NEW YORK-Future generations are going to be saddled with tremendous college debt if the financial industry doesn't do a better job of talking to families about the importance of saving for their children's higher education, according to panelists at an AllianceBernstein Investments event here last week, "Perspectives on College Savings."

The industry must devise more tools to help parents grasp exactly how much money their children might need for college, said Barbara Tornow, senior adviser to the vice president for enrollment and student affairs at Boston University. Products similar to what are available for people to calculate how much money they will need in retirement would be useful, she said.

"We are swaddling children with debt, and the more we help them reduce debt, the better off they will be," said Paul Donas, a financial adviser with John Hancock Advisors of Boston.

There needs to be a change in philosophy on the importance of saving for college on a national level, Tornow said.

With college tuition rising at an exponential rate, it is becoming more challenging to put children through college. The current cost of a 17-year-old's college education is around $54,882 for a public university and $131,361 for a private school. The projected cost of a five-year-old's undergraduate college education is $98,561 for a public school and $235,905 for a private college, according to Alliance.

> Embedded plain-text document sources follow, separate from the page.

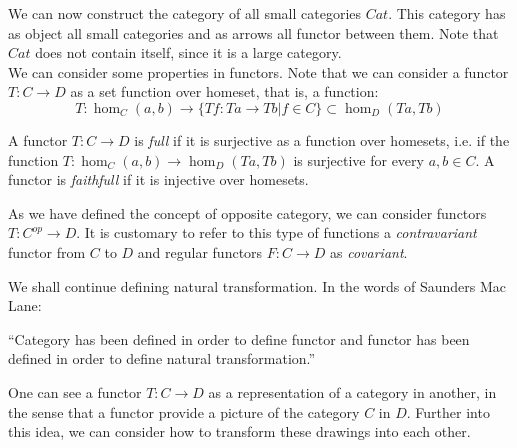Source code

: We can now construct the category of all small categories $Cat$. This category has as object all small categories and as arrows all functor between them. Note that $Cat$ does not contain itself, since it is a large category.\\

We can consider some properties in functors. Note that we can consider a functor $T:C\to D$ as a set function over homeset, that is, a function: 
$$T:\hom_C(a,b) \to \{Tf: Ta \to Tb | f \in C\} \subset \hom_D(Ta,Tb)$$

\begin{definition}
  A functor $T:C\to D$ is \emph{full} if it is surjective as a function over homesets, i.e. if the function $T:\hom_C(a,b) \to  \hom_D(Ta,Tb)$  is surjective for every $a,b \in C$. A functor is \emph{faithfull} if it is injective over homesets.
\end{definition}

As we have defined the concept of opposite category, we can consider functors $T:C^{op} \to D$. It is customary to refer to this type of functions a \emph{contravariant} functor from $C$ to $D$ and regular functors $F:C\to D$ as \emph{covariant}.





We shall continue defining natural transformation. In the words of Saunders Mac Lane:

\begin{displayquote}
  ``Category has been defined in order to define functor and functor has been defined in order to define natural transformation.''
\end{displayquote}




One can see a functor $T:C\to D$ as a representation of a category in another, in the sense that a functor provide a picture of the category $C$ in $D$. Further into this idea, we can consider how to transform these drawings into each other. 

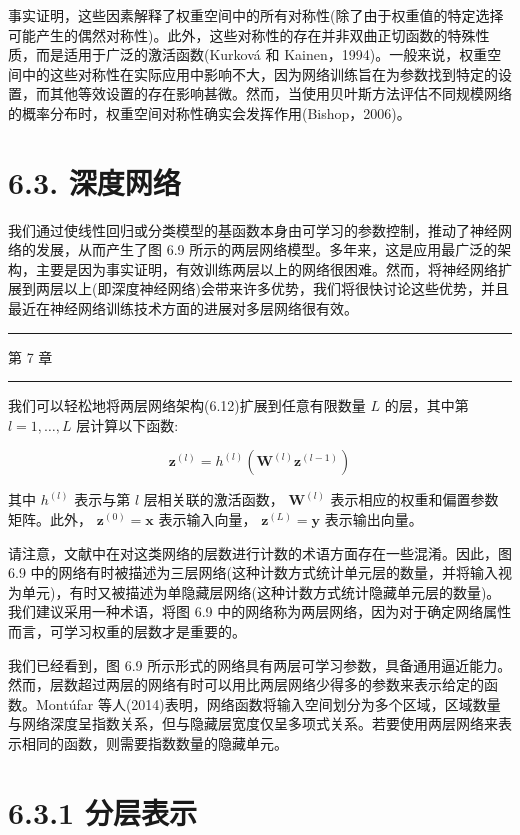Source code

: \documentclass[10pt]{article}
\newcommand{\HRule}{\begin{center}\rule{0.9\linewidth}{0.2mm}\end{center}}
\begin{document}
事实证明，这些因素解释了权重空间中的所有对称性(除了由于权重值的特定选择可能产生的偶然对称性)。此外，这些对称性的存在并非双曲正切函数的特殊性质，而是适用于广泛的激活函数(Kurková 和 Kainen，1994)。一般来说，权重空间中的这些对称性在实际应用中影响不大，因为网络训练旨在为参数找到特定的设置，而其他等效设置的存在影响甚微。然而，当使用贝叶斯方法评估不同规模网络的概率分布时，权重空间对称性确实会发挥作用(Bishop，2006)。

\section*{6.3. 深度网络}

我们通过使线性回归或分类模型的基函数本身由可学习的参数控制，推动了神经网络的发展，从而产生了图 6.9 所示的两层网络模型。多年来，这是应用最广泛的架构，主要是因为事实证明，有效训练两层以上的网络很困难。然而，将神经网络扩展到两层以上(即深度神经网络)会带来许多优势，我们将很快讨论这些优势，并且最近在神经网络训练技术方面的进展对多层网络很有效。

\HRule

第 7 章

\HRule

我们可以轻松地将两层网络架构(6.12)扩展到任意有限数量 \(L\) 的层，其中第 \(l = 1,\ldots ,L\) 层计算以下函数:

\[
{\mathbf{z}}^{\left( l\right) } = {h}^{\left( l\right) }\left( {{\mathbf{W}}^{\left( l\right) }{\mathbf{z}}^{\left( l - 1\right) }}\right)  \tag{6.19}
\]

其中 \({h}^{\left( l\right) }\) 表示与第 \(l\) 层相关联的激活函数， \({\mathbf{W}}^{\left( l\right) }\) 表示相应的权重和偏置参数矩阵。此外， \({\mathbf{z}}^{\left( 0\right) } = \mathbf{x}\) 表示输入向量， \({\mathbf{z}}^{\left( L\right) } = \mathbf{y}\) 表示输出向量。

请注意，文献中在对这类网络的层数进行计数的术语方面存在一些混淆。因此，图 6.9 中的网络有时被描述为三层网络(这种计数方式统计单元层的数量，并将输入视为单元)，有时又被描述为单隐藏层网络(这种计数方式统计隐藏单元层的数量)。我们建议采用一种术语，将图 6.9 中的网络称为两层网络，因为对于确定网络属性而言，可学习权重的层数才是重要的。

我们已经看到，图 6.9 所示形式的网络具有两层可学习参数，具备通用逼近能力。然而，层数超过两层的网络有时可以用比两层网络少得多的参数来表示给定的函数。Montúfar 等人(2014)表明，网络函数将输入空间划分为多个区域，区域数量与网络深度呈指数关系，但与隐藏层宽度仅呈多项式关系。若要使用两层网络来表示相同的函数，则需要指数数量的隐藏单元。

\section*{6.3.1 分层表示}
\end{document}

Certainly, the financial industry can do more to help. Financial advisers are not talking enough to clients about college savings investments such as 529s. Some advisers view them as small-ticket items that they are not going to make a lot of money off of, said Joseph Hurley, founder and CEO of

Advisers are creatures of habit and have been selling retirement products and other investments for a long time, but not talking about college savings, he noted.

High-net-worth clients are just as under-educated as middle-income people, Donas noted.

Saving money for college is constantly competing with parents' other priorities, be it going out to dinner or buying plasma TVs, Hurley said. Real-world expenses get in the way, but even if it's only a small amount, money has to be put aside for college, he said.

Each generation is passing on debt to the next, and it is taking longer for post-graduates to pay off college costs. In return, people are delaying saving for retirement and their children's college education, panelists agreed.

"We're forcing kids into a situation where they don't have choices," said Anya Kamenetz, columnist and author of the book "Generation Debt: Why Now is a Terrible Time to be Young." If someone just graduated from college and has a lot of debt, they are not going to start thinking about saving for retirement, she said. "They can't think the way we would like them to think."

Some families are trying to do their best and save for college, and for others, ignorance is bliss-until their child reaches age 18 and faces the reality that their parents don't have the money to send them to college, Hurley said.

The college market is also changing. The federal government and states are not offering as much financial aid and grant money as they did in the past, she said. "We are a credit card generation, and people have the mentality that anything can be paid for over time."

Also, almost every child in America aspires to go to college and colleges haven't anticipated this demand and are not prepared to meet it, Kamenetz said.

This competitive race to get into college, along with increasing wages and technology costs, are all driving up the cost of higher education, Tornow said. With an increase in the nation's college population, colleges and universities are in an arms race to build the best sports facilities, and technology labs to attract students, she explained.

Students' expectations have to change, as well. Why do students need Olympic-size pools and new dorm rooms with their own bathroom, Tornow questioned.

As the number of families not saving for children's college tuition increases, more students are taking out student loans and graduating with debt. Boston University has tripled the amount of student loans in the past five years, Tornow observed.

Students graduating with a large amount of debt not only have monetary challenges, but emotional issues as well. A recent graduate, Debbie Ardemendo, said she took out $73,000 in loans to pay for undergraduate and graduate school and is paying them off at a rate of $150 a month. Ardemendo realizes that she should have only borrowed as much as she needed to cover the price of tuition and not taken out such large loans.

Janeen Sutherland, who graduated with $30,000 in loans, roughly the national average, said she faces a constant battle choosing between paying off loans, knowing you should save for retirement and living paycheck to paycheck.